◆ **Activity**:
Repeat the listing that follows, character for character, minus the pictures.

◆ **The data**:
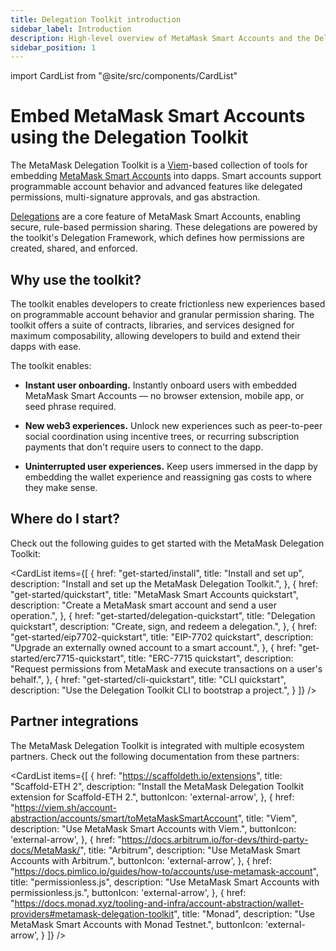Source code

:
 ```yaml
---
title: Delegation Toolkit introduction
sidebar_label: Introduction
description: High-level overview of MetaMask Smart Accounts and the Delegation Toolkit.
sidebar_position: 1
---
```


import CardList from "@site/src/components/CardList"

# Embed MetaMask Smart Accounts using the Delegation Toolkit

The MetaMask Delegation Toolkit is a [Viem](https://viem.sh/)-based collection of tools for embedding [MetaMask Smart Accounts](concepts/smart-accounts.md) into dapps.
Smart accounts support programmable account behavior and advanced features like delegated permissions, multi-signature approvals, and gas abstraction.

[Delegations](concepts/delegation.md) are a core feature of MetaMask Smart Accounts, enabling secure, rule-based permission sharing.
These delegations are powered by the toolkit's Delegation Framework, which defines how 
permissions are created, shared, and enforced.

## Why use the toolkit?

The toolkit enables developers to create frictionless new experiences based on programmable account behavior and granular permission
sharing. The toolkit offers a suite of contracts, libraries, and services designed for
maximum composability, allowing developers to build and extend their dapps with ease.

The toolkit enables:

- **Instant user onboarding.** Instantly onboard users with embedded MetaMask Smart Accounts — no browser extension, mobile
  app, or seed phrase required.

- **New web3 experiences.** Unlock new experiences such as peer-to-peer social
  coordination using incentive trees, or recurring subscription payments that don't require users
  to connect to the dapp.

- **Uninterrupted user experiences.** Keep users immersed in the dapp by embedding the wallet
  experience and reassigning gas costs to where they make sense.

## Where do I start?

Check out the following guides to get started with the MetaMask Delegation Toolkit:

<CardList
  items={[
    {
      href: "get-started/install",
      title: "Install and set up",
      description: "Install and set up the MetaMask Delegation Toolkit.",
    },
    {
      href: "get-started/quickstart",
      title: "MetaMask Smart Accounts quickstart",
      description: "Create a MetaMask smart account and send a user operation.",
    },
    {
      href: "get-started/delegation-quickstart",
      title: "Delegation quickstart",
      description: "Create, sign, and redeem a delegation.",
    },
    {
      href: "get-started/eip7702-quickstart",
      title: "EIP-7702 quickstart",
      description: "Upgrade an externally owned account to a smart account.",
    },
    {
      href: "get-started/erc7715-quickstart",
      title: "ERC-7715 quickstart",
      description: "Request permissions from MetaMask and execute transactions on a user's behalf.",
    },
    {
      href: "get-started/cli-quickstart",
      title: "CLI quickstart",
      description: "Use the Delegation Toolkit CLI to bootstrap a project.",
    }
  ]}
/>

## Partner integrations

The MetaMask Delegation Toolkit is integrated with multiple ecosystem partners.
Check out the following documentation from these partners:

<CardList
  items={[
    {
      href: "https://scaffoldeth.io/extensions",
      title: "Scaffold-ETH 2",
      description: "Install the MetaMask Delegation Toolkit extension for Scaffold-ETH 2.",
      buttonIcon: 'external-arrow',
    },
    {
      href: "https://viem.sh/account-abstraction/accounts/smart/toMetaMaskSmartAccount",
      title: "Viem",
      description: "Use MetaMask Smart Accounts with Viem.",
      buttonIcon: 'external-arrow',
    },
    {
      href: "https://docs.arbitrum.io/for-devs/third-party-docs/MetaMask/",
      title: "Arbitrum",
      description: "Use MetaMask Smart Accounts with Arbitrum.",
      buttonIcon: 'external-arrow',
    },
    {
      href: "https://docs.pimlico.io/guides/how-to/accounts/use-metamask-account",
      title: "permissionless.js",
      description: "Use MetaMask Smart Accounts with permissionless.js.",
      buttonIcon: 'external-arrow',
    },
    {
      href: "https://docs.monad.xyz/tooling-and-infra/account-abstraction/wallet-providers#metamask-delegation-toolkit",
      title: "Monad",
      description: "Use MetaMask Smart Accounts with Monad Testnet.",
      buttonIcon: 'external-arrow',
    }
  ]}
/>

◆ **Result below**:
Source code

:
 ```yaml
---
title: Delegation Toolkit introduction
sidebar_label: Introduction
description: High-level overview of MetaMask Smart Accounts and the Delegation Toolkit.
sidebar_position: 1
---
```


import CardList from "@site/src/components/CardList"

# Embed MetaMask Smart Accounts using the Delegation Toolkit

The MetaMask Delegation Toolkit is a [Viem](https://viem.sh/)-based collection of tools for embedding [MetaMask Smart Accounts](concepts/smart-accounts.md) into dapps.
Smart accounts support programmable account behavior and advanced features like delegated permissions, multi-signature approvals, and gas abstraction.

[Delegations](concepts/delegation.md) are a core feature of MetaMask Smart Accounts, enabling secure, rule-based permission sharing.
These delegations are powered by the toolkit's Delegation Framework, which defines how 
permissions are created, shared, and enforced.

## Why use the toolkit?

The toolkit enables developers to create frictionless new experiences based on programmable account behavior and granular permission
sharing. The toolkit offers a suite of contracts, libraries, and services designed for
maximum composability, allowing developers to build and extend their dapps with ease.

The toolkit enables:

- **Instant user onboarding.** Instantly onboard users with embedded MetaMask Smart Accounts — no browser extension, mobile
  app, or seed phrase required.

- **New web3 experiences.** Unlock new experiences such as peer-to-peer social
  coordination using incentive trees, or recurring subscription payments that don't require users
  to connect to the dapp.

- **Uninterrupted user experiences.** Keep users immersed in the dapp by embedding the wallet
  experience and reassigning gas costs to where they make sense.

## Where do I start?

Check out the following guides to get started with the MetaMask Delegation Toolkit:

<CardList
  items={[
    {
      href: "get-started/install",
      title: "Install and set up",
      description: "Install and set up the MetaMask Delegation Toolkit.",
    },
    {
      href: "get-started/quickstart",
      title: "MetaMask Smart Accounts quickstart",
      description: "Create a MetaMask smart account and send a user operation.",
    },
    {
      href: "get-started/delegation-quickstart",
      title: "Delegation quickstart",
      description: "Create, sign, and redeem a delegation.",
    },
    {
      href: "get-started/eip7702-quickstart",
      title: "EIP-7702 quickstart",
      description: "Upgrade an externally owned account to a smart account.",
    },
    {
      href: "get-started/erc7715-quickstart",
      title: "ERC-7715 quickstart",
      description: "Request permissions from MetaMask and execute transactions on a user's behalf.",
    },
    {
      href: "get-started/cli-quickstart",
      title: "CLI quickstart",
      description: "Use the Delegation Toolkit CLI to bootstrap a project.",
    }
  ]}
/>

## Partner integrations

The MetaMask Delegation Toolkit is integrated with multiple ecosystem partners.
Check out the following documentation from these partners:

<CardList
  items={[
    {
      href: "https://scaffoldeth.io/extensions",
      title: "Scaffold-ETH 2",
      description: "Install the MetaMask Delegation Toolkit extension for Scaffold-ETH 2.",
      buttonIcon: 'external-arrow',
    },
    {
      href: "https://viem.sh/account-abstraction/accounts/smart/toMetaMaskSmartAccount",
      title: "Viem",
      description: "Use MetaMask Smart Accounts with Viem.",
      buttonIcon: 'external-arrow',
    },
    {
      href: "https://docs.arbitrum.io/for-devs/third-party-docs/MetaMask/",
      title: "Arbitrum",
      description: "Use MetaMask Smart Accounts with Arbitrum.",
      buttonIcon: 'external-arrow',
    },
    {
      href: "https://docs.pimlico.io/guides/how-to/accounts/use-metamask-account",
      title: "permissionless.js",
      description: "Use MetaMask Smart Accounts with permissionless.js.",
      buttonIcon: 'external-arrow',
    },
    {
      href: "https://docs.monad.xyz/tooling-and-infra/account-abstraction/wallet-providers#metamask-delegation-toolkit",
      title: "Monad",
      description: "Use MetaMask Smart Accounts with Monad Testnet.",
      buttonIcon: 'external-arrow',
    }
  ]}
/>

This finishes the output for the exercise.